Plain-text document sources:
* * *
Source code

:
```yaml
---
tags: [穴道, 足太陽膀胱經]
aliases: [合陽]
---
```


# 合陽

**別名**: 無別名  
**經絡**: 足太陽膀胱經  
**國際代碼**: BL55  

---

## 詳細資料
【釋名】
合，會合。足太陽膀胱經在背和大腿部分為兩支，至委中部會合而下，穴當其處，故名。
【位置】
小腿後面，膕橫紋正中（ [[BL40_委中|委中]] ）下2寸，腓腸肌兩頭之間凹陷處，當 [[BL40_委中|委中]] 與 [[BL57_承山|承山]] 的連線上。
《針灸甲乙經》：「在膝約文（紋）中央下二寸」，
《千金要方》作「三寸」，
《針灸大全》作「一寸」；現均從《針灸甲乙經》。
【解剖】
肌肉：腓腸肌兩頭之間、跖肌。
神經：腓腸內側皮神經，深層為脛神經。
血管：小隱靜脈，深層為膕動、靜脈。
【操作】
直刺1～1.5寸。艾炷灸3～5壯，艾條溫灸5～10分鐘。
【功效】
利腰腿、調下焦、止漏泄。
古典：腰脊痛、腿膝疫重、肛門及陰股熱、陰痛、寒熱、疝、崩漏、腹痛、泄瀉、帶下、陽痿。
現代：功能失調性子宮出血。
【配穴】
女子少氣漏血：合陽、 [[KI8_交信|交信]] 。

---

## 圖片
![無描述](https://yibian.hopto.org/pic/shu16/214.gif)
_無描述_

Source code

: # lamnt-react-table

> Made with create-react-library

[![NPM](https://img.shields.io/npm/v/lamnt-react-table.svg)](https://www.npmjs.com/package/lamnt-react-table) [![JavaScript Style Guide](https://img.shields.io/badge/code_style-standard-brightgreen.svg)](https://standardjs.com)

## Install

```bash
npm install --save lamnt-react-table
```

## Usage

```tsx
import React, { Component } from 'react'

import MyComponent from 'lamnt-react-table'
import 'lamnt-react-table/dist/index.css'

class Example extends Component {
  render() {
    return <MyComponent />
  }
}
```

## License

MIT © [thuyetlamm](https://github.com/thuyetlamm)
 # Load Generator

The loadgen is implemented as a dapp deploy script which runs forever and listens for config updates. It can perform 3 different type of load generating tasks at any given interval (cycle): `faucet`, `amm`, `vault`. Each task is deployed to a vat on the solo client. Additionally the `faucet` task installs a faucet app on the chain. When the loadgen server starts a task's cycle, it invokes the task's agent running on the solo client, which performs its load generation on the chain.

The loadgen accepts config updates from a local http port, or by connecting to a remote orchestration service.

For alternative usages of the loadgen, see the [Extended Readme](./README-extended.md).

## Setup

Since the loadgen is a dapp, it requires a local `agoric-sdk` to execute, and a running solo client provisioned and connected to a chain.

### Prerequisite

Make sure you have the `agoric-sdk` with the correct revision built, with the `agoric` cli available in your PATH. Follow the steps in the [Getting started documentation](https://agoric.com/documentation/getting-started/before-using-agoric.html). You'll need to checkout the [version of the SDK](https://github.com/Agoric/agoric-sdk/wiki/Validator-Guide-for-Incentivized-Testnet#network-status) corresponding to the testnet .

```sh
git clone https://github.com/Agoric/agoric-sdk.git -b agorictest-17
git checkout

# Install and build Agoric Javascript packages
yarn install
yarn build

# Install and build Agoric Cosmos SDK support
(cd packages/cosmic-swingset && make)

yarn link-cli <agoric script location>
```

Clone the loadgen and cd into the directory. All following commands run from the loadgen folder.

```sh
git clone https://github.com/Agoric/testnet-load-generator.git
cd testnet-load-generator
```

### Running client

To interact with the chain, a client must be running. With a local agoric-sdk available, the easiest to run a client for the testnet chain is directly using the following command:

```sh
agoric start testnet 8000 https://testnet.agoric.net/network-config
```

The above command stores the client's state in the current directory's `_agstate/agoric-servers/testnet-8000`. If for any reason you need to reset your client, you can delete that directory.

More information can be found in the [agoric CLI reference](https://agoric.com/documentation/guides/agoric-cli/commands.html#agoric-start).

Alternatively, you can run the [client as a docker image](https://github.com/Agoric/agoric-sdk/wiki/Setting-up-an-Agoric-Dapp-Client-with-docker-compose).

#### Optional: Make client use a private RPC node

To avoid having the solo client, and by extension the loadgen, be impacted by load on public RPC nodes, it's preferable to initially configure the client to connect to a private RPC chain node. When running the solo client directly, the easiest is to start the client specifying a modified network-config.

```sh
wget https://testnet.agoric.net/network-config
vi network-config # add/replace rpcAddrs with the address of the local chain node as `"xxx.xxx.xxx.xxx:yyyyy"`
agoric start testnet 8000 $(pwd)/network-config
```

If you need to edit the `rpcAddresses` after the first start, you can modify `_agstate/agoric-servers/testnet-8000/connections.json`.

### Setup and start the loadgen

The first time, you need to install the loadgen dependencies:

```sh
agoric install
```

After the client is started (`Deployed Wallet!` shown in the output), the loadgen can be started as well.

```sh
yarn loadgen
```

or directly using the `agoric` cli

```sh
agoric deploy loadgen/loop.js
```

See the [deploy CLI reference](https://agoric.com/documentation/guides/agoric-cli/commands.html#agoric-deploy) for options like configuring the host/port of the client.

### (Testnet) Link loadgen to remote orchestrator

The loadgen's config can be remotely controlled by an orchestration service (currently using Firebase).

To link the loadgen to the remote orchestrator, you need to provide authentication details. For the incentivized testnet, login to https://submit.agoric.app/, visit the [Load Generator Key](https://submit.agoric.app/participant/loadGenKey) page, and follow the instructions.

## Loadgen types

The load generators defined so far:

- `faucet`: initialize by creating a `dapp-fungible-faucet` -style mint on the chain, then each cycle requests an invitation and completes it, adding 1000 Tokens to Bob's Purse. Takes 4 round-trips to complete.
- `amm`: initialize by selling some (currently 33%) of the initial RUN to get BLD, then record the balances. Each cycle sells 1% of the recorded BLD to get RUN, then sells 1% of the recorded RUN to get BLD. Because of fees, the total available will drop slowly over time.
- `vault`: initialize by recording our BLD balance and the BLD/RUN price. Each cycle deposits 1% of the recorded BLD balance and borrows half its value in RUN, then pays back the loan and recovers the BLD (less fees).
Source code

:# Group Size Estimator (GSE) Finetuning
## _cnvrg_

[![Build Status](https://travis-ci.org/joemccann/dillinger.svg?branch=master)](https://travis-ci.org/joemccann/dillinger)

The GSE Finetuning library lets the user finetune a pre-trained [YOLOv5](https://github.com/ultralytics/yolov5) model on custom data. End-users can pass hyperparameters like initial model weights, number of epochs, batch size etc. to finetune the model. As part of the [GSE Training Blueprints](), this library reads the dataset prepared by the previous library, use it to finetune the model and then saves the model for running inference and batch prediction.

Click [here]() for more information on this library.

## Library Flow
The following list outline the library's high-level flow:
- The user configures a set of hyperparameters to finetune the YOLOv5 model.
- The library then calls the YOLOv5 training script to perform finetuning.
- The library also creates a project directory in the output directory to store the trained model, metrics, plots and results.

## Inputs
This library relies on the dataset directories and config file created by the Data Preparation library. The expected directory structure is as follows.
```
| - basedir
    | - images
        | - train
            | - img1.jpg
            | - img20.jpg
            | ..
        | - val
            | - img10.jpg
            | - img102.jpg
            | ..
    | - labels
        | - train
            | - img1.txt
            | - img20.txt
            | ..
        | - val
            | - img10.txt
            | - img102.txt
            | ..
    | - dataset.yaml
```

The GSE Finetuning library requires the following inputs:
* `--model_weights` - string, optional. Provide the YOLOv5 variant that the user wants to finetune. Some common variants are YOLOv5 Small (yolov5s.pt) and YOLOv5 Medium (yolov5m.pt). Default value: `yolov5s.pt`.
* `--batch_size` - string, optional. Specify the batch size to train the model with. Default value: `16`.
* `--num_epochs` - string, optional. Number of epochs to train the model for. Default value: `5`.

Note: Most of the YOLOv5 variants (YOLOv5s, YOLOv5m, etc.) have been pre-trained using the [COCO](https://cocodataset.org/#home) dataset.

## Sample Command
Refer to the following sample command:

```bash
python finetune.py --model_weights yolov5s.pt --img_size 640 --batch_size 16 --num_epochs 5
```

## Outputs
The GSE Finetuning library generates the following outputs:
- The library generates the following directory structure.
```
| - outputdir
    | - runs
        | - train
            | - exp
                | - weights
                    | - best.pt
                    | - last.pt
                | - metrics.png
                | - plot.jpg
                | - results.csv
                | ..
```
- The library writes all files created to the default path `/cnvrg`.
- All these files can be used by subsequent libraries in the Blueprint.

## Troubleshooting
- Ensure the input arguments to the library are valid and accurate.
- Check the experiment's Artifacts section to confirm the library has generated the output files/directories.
* * *
# Instructions for the task:
What you give back should be exactly the lines of the data above from the line with "### Running client" through the line with "#### Optional: Make", both of those included, and nothing more.

# Solution:
### Running client

To interact with the chain, a client must be running. With a local agoric-sdk available, the easiest to run a client for the testnet chain is directly using the following command:

```sh
agoric start testnet 8000 https://testnet.agoric.net/network-config
```

The above command stores the client's state in the current directory's `_agstate/agoric-servers/testnet-8000`. If for any reason you need to reset your client, you can delete that directory.

More information can be found in the [agoric CLI reference](https://agoric.com/documentation/guides/agoric-cli/commands.html#agoric-start).

Alternatively, you can run the [client as a docker image](https://github.com/Agoric/agoric-sdk/wiki/Setting-up-an-Agoric-Dapp-Client-with-docker-compose).

#### Optional: Make client use a private RPC node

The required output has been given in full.